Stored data
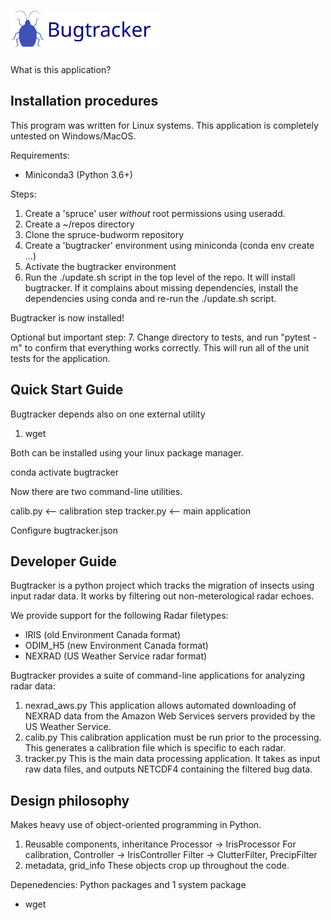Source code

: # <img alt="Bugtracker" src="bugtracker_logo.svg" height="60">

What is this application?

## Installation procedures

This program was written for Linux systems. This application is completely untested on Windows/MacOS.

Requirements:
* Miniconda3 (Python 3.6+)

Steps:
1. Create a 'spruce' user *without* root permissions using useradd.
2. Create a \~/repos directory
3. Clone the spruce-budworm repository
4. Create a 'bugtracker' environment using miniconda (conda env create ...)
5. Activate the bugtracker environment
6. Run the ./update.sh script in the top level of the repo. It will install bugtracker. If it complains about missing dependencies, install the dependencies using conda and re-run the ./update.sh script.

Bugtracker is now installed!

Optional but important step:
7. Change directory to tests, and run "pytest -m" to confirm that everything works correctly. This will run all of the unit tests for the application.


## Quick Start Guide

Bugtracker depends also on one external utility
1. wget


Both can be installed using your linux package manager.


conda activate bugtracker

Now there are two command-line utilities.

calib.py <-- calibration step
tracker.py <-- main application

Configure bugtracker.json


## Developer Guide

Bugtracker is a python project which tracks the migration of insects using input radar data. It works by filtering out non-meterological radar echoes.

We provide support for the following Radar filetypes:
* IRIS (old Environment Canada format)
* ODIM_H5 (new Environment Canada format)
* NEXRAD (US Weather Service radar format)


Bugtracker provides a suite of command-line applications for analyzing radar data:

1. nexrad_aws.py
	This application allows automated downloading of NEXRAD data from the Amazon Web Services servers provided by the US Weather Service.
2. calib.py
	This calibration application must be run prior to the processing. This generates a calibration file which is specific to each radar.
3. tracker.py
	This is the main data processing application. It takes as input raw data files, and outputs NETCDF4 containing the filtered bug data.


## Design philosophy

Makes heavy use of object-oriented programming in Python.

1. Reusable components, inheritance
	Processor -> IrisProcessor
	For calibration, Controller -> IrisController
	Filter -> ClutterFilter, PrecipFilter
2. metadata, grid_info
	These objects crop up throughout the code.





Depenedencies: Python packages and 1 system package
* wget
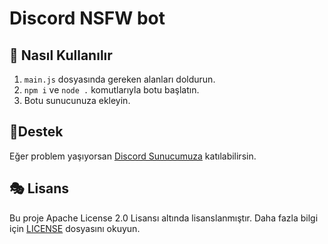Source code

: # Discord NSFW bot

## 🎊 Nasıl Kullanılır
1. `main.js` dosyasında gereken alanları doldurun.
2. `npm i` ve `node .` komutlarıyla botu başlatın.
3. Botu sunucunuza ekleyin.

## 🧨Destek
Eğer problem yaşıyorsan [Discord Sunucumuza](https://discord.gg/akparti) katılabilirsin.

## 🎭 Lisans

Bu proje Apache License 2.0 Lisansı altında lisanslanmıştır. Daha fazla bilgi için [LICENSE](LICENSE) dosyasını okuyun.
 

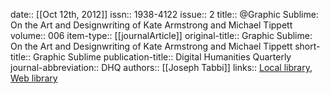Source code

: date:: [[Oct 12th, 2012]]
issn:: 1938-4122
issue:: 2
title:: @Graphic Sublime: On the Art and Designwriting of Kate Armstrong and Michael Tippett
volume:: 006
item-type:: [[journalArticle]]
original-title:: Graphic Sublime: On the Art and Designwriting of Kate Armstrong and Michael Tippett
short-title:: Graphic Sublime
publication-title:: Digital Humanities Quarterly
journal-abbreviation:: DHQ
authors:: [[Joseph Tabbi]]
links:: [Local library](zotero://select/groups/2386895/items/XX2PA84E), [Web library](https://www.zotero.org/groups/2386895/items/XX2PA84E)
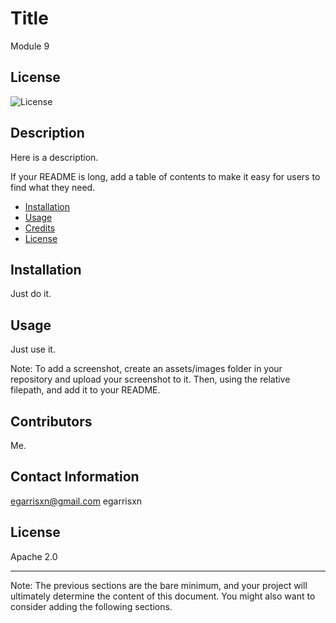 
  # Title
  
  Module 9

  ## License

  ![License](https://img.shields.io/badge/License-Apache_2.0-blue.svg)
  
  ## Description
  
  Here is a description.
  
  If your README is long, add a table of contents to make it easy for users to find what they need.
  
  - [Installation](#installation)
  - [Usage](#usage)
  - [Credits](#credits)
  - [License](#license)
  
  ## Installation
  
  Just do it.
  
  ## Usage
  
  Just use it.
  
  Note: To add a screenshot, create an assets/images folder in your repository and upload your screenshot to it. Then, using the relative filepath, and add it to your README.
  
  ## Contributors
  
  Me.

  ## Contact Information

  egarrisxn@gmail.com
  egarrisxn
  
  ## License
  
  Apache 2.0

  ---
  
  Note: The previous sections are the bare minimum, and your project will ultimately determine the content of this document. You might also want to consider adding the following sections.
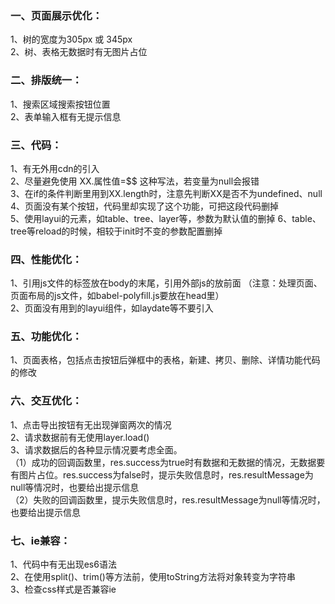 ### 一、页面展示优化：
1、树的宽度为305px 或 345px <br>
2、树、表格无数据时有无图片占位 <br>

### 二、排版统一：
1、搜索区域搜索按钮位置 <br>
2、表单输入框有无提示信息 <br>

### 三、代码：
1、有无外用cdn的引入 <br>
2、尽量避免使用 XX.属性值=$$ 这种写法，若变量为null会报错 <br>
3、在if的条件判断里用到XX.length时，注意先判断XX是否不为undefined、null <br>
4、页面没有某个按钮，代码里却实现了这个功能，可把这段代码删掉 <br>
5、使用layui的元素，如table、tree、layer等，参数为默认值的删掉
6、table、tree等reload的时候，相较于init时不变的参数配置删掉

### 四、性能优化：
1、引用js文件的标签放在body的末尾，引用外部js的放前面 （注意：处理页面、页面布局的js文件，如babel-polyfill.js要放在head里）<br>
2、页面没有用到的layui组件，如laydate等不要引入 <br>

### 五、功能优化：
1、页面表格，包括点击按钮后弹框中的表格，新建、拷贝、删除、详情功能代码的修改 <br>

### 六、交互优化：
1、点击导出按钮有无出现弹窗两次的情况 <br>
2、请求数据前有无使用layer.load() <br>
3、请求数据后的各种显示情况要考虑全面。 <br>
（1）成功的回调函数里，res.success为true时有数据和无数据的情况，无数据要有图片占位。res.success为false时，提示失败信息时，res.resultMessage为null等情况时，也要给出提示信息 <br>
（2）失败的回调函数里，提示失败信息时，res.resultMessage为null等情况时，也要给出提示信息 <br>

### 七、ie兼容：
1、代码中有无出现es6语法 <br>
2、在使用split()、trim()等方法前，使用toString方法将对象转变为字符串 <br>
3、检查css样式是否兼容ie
---
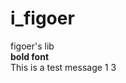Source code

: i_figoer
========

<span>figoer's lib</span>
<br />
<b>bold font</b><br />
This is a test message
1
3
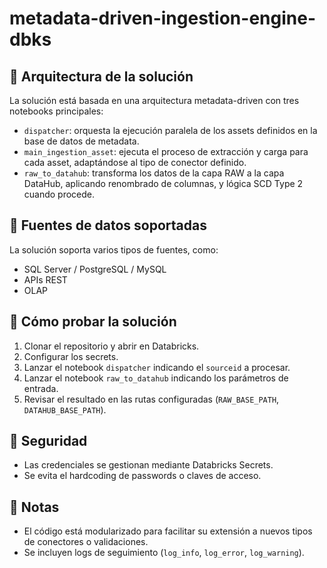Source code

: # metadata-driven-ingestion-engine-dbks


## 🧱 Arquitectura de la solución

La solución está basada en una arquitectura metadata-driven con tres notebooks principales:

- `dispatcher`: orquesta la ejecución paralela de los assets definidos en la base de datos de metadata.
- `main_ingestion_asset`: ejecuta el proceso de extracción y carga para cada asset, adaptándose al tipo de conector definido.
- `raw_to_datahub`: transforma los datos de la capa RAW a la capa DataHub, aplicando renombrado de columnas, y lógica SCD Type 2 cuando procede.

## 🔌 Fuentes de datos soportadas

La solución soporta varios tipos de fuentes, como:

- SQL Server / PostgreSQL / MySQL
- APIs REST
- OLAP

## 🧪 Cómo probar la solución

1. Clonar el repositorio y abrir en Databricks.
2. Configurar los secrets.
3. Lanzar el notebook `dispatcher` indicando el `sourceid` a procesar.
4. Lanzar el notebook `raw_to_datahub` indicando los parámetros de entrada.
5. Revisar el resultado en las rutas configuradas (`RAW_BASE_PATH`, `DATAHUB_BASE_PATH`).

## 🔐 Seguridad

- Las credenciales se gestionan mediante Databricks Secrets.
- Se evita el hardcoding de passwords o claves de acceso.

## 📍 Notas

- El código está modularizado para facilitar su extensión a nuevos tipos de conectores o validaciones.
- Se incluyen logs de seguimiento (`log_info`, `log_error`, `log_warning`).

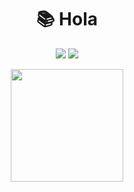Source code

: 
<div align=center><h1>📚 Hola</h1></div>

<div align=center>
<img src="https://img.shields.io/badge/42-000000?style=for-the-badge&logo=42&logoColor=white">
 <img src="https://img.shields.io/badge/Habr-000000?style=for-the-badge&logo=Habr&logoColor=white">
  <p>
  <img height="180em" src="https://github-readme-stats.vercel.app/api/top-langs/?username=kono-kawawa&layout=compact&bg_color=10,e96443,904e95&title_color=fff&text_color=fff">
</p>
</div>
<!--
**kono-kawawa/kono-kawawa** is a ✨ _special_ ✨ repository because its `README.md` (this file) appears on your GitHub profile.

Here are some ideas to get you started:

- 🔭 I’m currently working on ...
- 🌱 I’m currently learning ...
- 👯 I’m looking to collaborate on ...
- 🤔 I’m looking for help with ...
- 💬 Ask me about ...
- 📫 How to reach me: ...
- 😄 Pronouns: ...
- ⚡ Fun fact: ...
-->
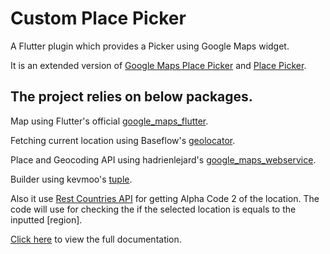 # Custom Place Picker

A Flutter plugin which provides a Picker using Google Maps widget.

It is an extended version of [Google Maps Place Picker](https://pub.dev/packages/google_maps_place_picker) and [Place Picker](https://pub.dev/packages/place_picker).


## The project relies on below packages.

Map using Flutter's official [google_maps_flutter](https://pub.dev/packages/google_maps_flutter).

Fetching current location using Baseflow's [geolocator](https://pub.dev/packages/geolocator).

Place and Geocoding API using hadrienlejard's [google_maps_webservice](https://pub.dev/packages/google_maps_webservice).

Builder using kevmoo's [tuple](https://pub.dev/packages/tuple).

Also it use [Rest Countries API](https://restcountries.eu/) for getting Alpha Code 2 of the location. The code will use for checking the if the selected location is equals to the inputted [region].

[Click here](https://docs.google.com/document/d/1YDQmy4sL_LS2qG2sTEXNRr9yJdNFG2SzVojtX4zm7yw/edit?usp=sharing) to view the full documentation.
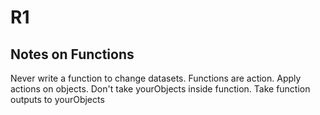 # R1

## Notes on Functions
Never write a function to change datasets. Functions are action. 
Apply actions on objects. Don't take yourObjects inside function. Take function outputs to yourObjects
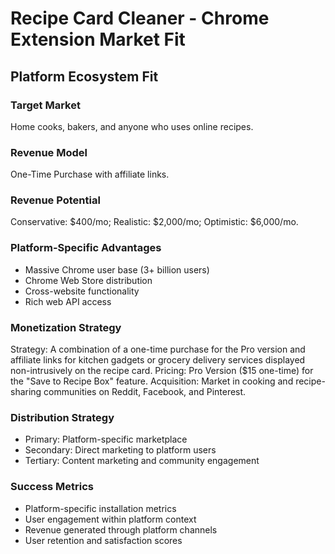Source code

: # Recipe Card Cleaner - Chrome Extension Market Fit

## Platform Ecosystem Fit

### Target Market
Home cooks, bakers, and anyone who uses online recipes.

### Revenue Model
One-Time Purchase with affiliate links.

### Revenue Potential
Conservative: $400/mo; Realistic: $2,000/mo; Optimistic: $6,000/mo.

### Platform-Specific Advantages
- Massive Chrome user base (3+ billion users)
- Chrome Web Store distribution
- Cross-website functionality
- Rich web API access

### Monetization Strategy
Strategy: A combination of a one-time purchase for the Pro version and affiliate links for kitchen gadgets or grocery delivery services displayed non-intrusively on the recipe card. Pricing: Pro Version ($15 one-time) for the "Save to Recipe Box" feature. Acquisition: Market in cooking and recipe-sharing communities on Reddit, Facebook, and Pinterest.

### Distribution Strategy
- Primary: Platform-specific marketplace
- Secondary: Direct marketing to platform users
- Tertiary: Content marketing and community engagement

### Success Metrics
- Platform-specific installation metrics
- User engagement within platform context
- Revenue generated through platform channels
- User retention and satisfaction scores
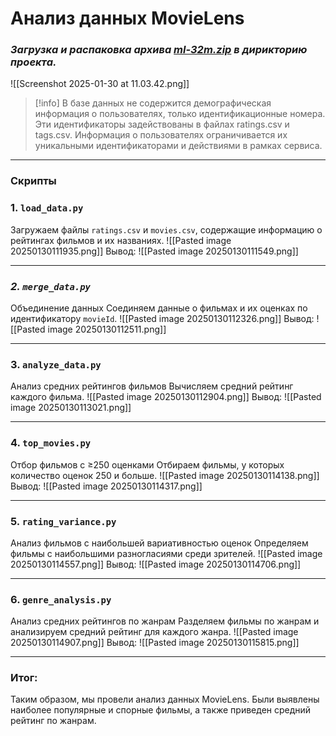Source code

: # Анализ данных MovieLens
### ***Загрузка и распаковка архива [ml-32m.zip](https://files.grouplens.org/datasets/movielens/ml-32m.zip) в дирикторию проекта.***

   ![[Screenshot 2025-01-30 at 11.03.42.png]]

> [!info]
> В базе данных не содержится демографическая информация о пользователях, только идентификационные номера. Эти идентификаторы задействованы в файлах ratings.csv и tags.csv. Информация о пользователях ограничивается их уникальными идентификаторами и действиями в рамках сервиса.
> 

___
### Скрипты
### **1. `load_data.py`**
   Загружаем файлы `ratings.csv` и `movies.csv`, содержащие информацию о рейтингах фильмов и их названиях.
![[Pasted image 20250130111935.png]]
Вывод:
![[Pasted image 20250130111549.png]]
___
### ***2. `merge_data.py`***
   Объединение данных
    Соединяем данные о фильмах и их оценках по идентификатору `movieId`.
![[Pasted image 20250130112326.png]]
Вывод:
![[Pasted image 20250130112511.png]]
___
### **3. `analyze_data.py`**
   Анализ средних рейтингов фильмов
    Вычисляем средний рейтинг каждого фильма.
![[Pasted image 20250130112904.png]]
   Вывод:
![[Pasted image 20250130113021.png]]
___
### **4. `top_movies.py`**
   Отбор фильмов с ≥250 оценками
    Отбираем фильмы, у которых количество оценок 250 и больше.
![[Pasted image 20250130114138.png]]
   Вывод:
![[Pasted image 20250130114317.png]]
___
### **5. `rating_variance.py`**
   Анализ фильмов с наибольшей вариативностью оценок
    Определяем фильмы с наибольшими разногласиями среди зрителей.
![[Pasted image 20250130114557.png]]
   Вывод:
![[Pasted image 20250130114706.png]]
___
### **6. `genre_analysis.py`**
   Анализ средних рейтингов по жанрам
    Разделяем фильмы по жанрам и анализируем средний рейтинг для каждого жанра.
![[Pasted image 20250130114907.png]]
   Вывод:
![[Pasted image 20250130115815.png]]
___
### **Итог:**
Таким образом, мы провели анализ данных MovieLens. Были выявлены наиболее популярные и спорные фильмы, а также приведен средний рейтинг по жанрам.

* TASK DETAILS
Filter the lines above, keeping each one that contains the string "users".

* RESPONSE AREA
  If your README is long, add a table of contents to make it easy for users to find what they need.
- Massive Chrome user base (3+ billion users)
- Secondary: Direct marketing to platform users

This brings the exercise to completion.